Problem details — Make an exact copy of every entry below, with the pictures left out.
##### Given data #####
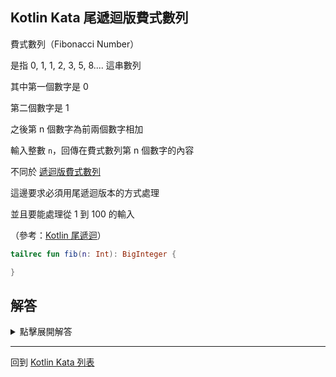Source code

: ## Kotlin Kata 尾遞迴版費式數列

費式數列（Fibonacci Number）

是指 0, 1, 1, 2, 3, 5, 8.... 這串數列

其中第一個數字是 0

第二個數字是 1

之後第 n 個數字為前兩個數字相加

輸入整數 `n`，回傳在費式數列第 n 個數字的內容

不同於 [遞迴版費式數列](recursive-fib-sequence.md)

這邊要求必須用尾遞迴版本的方式處理

並且要能處理從 1 到 100 的輸入

（參考：[Kotlin 尾遞迴](../kotlin_tail_recursion.md)）

```kotlin
tailrec fun fib(n: Int): BigInteger {

}
```

## 解答
<details>
  <summary>點擊展開解答</summary>
  
要用尾遞迴的方式處理費式數列

`fib()` 函數的參數是必定不夠的

我們必須要宣告新的函數來進行處理

利用預設參數，我們可以寫成

```kotlin
tailrec fun fib(
    n: Int,
    acc1: BigInteger = BigInteger.ZERO,
    acc2: BigInteger = BigInteger.ONE
): BigInteger {
    return when (n) {
        1 -> acc1
        2 -> acc2
        else -> fib(n - 1, acc2, acc1 + acc2)
    }
}
```

這樣，遞迴的邏輯變成

- fib(5, 0, 1)
- fib(4, 1, 1)
- fib(3, 1, 2)
- fib(2, 2, 3)
- return 3

</details>

------

回到 [Kotlin Kata 列表](index.md)
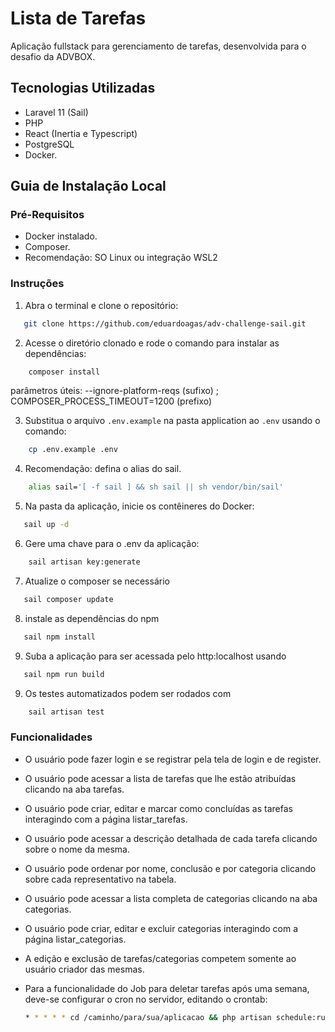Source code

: # Lista de Tarefas

Aplicação fullstack para gerenciamento de tarefas, desenvolvida para o desafio da ADVBOX.

## Tecnologias Utilizadas

- Laravel 11 (Sail)
- PHP
- React (Inertia e Typescript)
- PostgreSQL
- Docker.

## Guia de Instalação Local

### Pré-Requisitos

- Docker instalado.
- Composer.
- Recomendação: SO Linux ou integração WSL2

### Instruções

1. Abra o terminal e clone o repositório:

```bash
   git clone https://github.com/eduardoagas/adv-challenge-sail.git
```

2. Acesse o diretório clonado e rode o comando para instalar as dependências:
   
```bash
    composer install 
```
   parâmetros úteis: --ignore-platform-reqs (sufixo) ; COMPOSER_PROCESS_TIMEOUT=1200 (prefixo)

3. Substitua o arquivo `.env.example` na pasta application ao `.env` usando o comando:
   
```bash
    cp .env.example .env
```

4. Recomendação: defina o alias do sail.

```bash
    alias sail='[ -f sail ] && sh sail || sh vendor/bin/sail'
```

5. Na pasta da aplicação, inicie os contêineres do Docker:
   
```bash
   sail up -d
```

6. Gere uma chave para o .env da aplicação:
   
```bash
    sail artisan key:generate
```

7.  Atualize o composer se necessário

```bash
   sail composer update
```

8.  instale as dependências do npm

```bash
   sail npm install
```

9. Suba a aplicação para ser acessada pelo http:localhost usando

```bash
   sail npm run build
```

9. Os testes automatizados podem ser rodados com

```bash
    sail artisan test
```


### Funcionalidades

- O usuário pode fazer login e se registrar pela tela de login e de register.
- O usuário pode acessar a lista de tarefas que lhe estão atribuídas clicando na aba tarefas.
- O usuário pode criar, editar e marcar como concluídas as tarefas interagindo com a página listar_tarefas.
- O usuário pode acessar a descrição detalhada de cada tarefa clicando sobre o nome da mesma.
- O usuário pode ordenar por nome, conclusão e por categoria clicando sobre cada representativo
na tabela.
- O usuário pode acessar a lista completa de categorias clicando na aba categorias.
- O usuário pode criar, editar e excluir categorias interagindo com a página listar_categorias.
- A edição e exclusão de tarefas/categorias competem somente ao usuário criador das mesmas.

- Para a funcionalidade do Job para deletar tarefas após uma semana, deve-se configurar o cron
no servidor, editando o crontab:

    ```bash
    * * * * * cd /caminho/para/sua/aplicacao && php artisan schedule:run >> /dev/null 2>&1
    ```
#####
Output for this task —
Source code

: ## Kotlin Kata 尾遞迴版費式數列

費式數列（Fibonacci Number）

是指 0, 1, 1, 2, 3, 5, 8.... 這串數列

其中第一個數字是 0

第二個數字是 1

之後第 n 個數字為前兩個數字相加

輸入整數 `n`，回傳在費式數列第 n 個數字的內容

不同於 [遞迴版費式數列](recursive-fib-sequence.md)

這邊要求必須用尾遞迴版本的方式處理

並且要能處理從 1 到 100 的輸入

（參考：[Kotlin 尾遞迴](../kotlin_tail_recursion.md)）

```kotlin
tailrec fun fib(n: Int): BigInteger {

}
```

## 解答
<details>
  <summary>點擊展開解答</summary>
  
要用尾遞迴的方式處理費式數列

`fib()` 函數的參數是必定不夠的

我們必須要宣告新的函數來進行處理

利用預設參數，我們可以寫成

```kotlin
tailrec fun fib(
    n: Int,
    acc1: BigInteger = BigInteger.ZERO,
    acc2: BigInteger = BigInteger.ONE
): BigInteger {
    return when (n) {
        1 -> acc1
        2 -> acc2
        else -> fib(n - 1, acc2, acc1 + acc2)
    }
}
```

這樣，遞迴的邏輯變成

- fib(5, 0, 1)
- fib(4, 1, 1)
- fib(3, 1, 2)
- fib(2, 2, 3)
- return 3

</details>

------

回到 [Kotlin Kata 列表](index.md)
Source code

: # Lista de Tarefas

Aplicação fullstack para gerenciamento de tarefas, desenvolvida para o desafio da ADVBOX.

## Tecnologias Utilizadas

- Laravel 11 (Sail)
- PHP
- React (Inertia e Typescript)
- PostgreSQL
- Docker.

## Guia de Instalação Local

### Pré-Requisitos

- Docker instalado.
- Composer.
- Recomendação: SO Linux ou integração WSL2

### Instruções

1. Abra o terminal e clone o repositório:

```bash
   git clone https://github.com/eduardoagas/adv-challenge-sail.git
```

2. Acesse o diretório clonado e rode o comando para instalar as dependências:
   
```bash
    composer install 
```
   parâmetros úteis: --ignore-platform-reqs (sufixo) ; COMPOSER_PROCESS_TIMEOUT=1200 (prefixo)

3. Substitua o arquivo `.env.example` na pasta application ao `.env` usando o comando:
   
```bash
    cp .env.example .env
```

4. Recomendação: defina o alias do sail.

```bash
    alias sail='[ -f sail ] && sh sail || sh vendor/bin/sail'
```

5. Na pasta da aplicação, inicie os contêineres do Docker:
   
```bash
   sail up -d
```

6. Gere uma chave para o .env da aplicação:
   
```bash
    sail artisan key:generate
```

7.  Atualize o composer se necessário

```bash
   sail composer update
```

8.  instale as dependências do npm

```bash
   sail npm install
```

9. Suba a aplicação para ser acessada pelo http:localhost usando

```bash
   sail npm run build
```

9. Os testes automatizados podem ser rodados com

```bash
    sail artisan test
```


### Funcionalidades

- O usuário pode fazer login e se registrar pela tela de login e de register.
- O usuário pode acessar a lista de tarefas que lhe estão atribuídas clicando na aba tarefas.
- O usuário pode criar, editar e marcar como concluídas as tarefas interagindo com a página listar_tarefas.
- O usuário pode acessar a descrição detalhada de cada tarefa clicando sobre o nome da mesma.
- O usuário pode ordenar por nome, conclusão e por categoria clicando sobre cada representativo
na tabela.
- O usuário pode acessar a lista completa de categorias clicando na aba categorias.
- O usuário pode criar, editar e excluir categorias interagindo com a página listar_categorias.
- A edição e exclusão de tarefas/categorias competem somente ao usuário criador das mesmas.

- Para a funcionalidade do Job para deletar tarefas após uma semana, deve-se configurar o cron
no servidor, editando o crontab:

    ```bash
    * * * * * cd /caminho/para/sua/aplicacao && php artisan schedule:run >> /dev/null 2>&1
    ```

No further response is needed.